■ GOAL OF THE EXERCISE
From the material below, pull each line containing the string "handling".

(RECORDS PROVIDED)

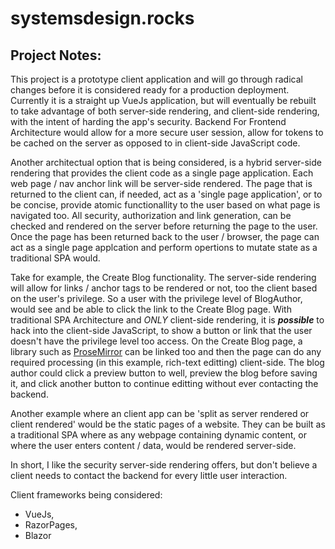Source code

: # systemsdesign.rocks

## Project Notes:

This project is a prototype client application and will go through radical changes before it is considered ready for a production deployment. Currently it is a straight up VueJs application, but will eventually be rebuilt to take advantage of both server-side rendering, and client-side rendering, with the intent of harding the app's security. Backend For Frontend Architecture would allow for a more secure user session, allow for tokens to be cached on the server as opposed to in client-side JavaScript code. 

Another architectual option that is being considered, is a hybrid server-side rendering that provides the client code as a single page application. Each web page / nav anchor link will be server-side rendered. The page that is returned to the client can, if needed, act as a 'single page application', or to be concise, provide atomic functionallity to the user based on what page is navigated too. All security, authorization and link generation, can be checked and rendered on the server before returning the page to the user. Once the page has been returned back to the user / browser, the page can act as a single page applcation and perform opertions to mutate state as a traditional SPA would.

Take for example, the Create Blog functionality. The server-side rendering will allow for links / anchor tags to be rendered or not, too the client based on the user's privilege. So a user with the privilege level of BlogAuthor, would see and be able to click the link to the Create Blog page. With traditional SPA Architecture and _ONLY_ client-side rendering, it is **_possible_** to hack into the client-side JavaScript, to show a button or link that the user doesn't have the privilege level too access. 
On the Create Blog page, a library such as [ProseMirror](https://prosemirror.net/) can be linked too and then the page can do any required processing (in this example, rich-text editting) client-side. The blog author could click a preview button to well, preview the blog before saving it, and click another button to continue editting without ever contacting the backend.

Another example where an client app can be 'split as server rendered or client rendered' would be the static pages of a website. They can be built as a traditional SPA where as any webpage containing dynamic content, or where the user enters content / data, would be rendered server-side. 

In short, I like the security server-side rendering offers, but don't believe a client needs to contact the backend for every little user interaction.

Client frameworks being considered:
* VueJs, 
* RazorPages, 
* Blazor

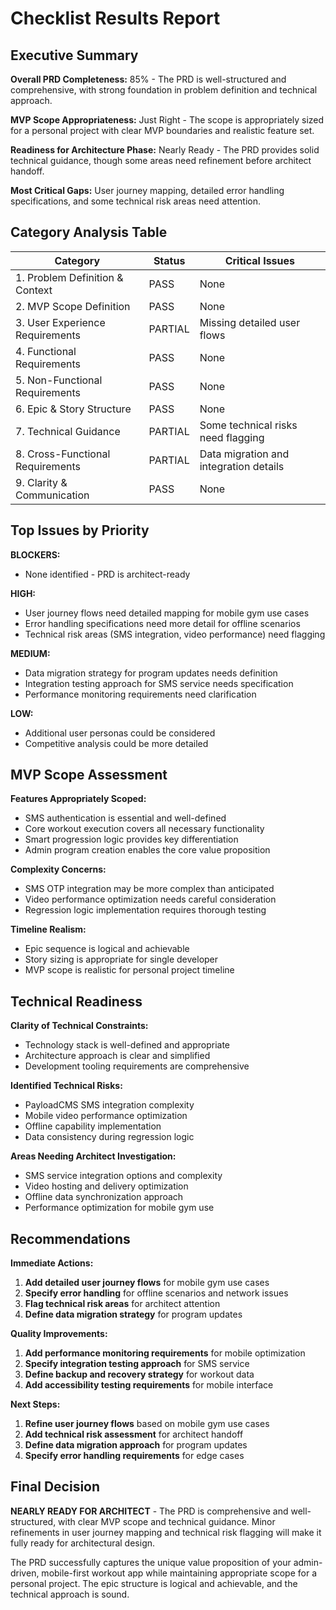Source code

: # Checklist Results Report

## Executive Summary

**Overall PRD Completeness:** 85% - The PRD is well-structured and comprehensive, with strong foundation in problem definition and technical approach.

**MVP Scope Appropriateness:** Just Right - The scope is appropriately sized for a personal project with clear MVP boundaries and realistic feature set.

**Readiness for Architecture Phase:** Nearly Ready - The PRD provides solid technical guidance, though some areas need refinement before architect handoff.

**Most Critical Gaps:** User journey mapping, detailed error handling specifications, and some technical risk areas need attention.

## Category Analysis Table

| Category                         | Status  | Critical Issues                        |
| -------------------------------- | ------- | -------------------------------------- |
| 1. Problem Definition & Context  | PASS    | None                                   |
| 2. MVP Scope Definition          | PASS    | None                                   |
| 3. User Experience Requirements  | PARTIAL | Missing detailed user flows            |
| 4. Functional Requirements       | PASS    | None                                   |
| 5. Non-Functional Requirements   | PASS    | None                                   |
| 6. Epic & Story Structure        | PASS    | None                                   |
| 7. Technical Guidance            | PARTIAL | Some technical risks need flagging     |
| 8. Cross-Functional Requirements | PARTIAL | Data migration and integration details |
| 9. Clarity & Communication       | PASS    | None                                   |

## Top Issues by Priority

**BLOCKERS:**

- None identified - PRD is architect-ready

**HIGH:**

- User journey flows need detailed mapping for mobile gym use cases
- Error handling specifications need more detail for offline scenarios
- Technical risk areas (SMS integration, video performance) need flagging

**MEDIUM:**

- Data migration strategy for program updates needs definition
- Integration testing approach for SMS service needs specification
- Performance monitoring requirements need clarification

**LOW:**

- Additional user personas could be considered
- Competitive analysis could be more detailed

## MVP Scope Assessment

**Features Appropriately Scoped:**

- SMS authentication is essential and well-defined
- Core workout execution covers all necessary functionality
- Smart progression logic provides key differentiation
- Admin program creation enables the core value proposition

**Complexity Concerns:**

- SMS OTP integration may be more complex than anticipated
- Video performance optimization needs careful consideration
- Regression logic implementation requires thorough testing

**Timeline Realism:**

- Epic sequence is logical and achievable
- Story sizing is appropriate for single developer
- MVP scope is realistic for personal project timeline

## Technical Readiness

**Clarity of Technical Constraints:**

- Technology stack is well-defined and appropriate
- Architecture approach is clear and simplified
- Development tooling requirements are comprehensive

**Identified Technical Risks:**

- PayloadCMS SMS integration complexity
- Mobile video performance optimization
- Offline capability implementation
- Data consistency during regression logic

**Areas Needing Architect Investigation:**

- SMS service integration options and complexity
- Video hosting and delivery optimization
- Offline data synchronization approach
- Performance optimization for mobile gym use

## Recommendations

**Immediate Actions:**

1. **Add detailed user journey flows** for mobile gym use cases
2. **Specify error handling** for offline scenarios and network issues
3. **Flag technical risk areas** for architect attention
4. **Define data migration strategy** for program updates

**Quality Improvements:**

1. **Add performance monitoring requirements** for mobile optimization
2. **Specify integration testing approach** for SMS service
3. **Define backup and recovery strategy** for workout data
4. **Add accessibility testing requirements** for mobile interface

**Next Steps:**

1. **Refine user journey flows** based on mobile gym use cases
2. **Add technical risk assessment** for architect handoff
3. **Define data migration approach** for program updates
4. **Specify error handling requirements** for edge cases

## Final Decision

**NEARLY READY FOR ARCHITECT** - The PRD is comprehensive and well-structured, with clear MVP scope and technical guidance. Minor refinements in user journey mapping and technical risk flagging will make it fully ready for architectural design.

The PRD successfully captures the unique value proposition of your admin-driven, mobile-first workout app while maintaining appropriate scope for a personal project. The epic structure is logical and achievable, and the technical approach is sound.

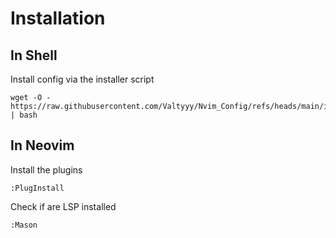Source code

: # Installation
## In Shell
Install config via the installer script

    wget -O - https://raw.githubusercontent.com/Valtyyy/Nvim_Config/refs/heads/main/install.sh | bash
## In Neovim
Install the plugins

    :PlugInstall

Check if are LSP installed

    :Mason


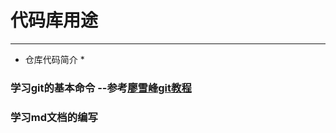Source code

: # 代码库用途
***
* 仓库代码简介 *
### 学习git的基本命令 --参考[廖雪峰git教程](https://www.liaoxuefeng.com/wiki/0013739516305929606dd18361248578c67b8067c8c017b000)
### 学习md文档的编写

(End RECORDS PROVIDED)

■ OUTPUT BELOW
**Most Critical Gaps:** User journey mapping, detailed error handling specifications, and some technical risk areas need attention.
- Error handling specifications need more detail for offline scenarios
2. **Specify error handling** for offline scenarios and network issues
4. **Specify error handling requirements** for edge cases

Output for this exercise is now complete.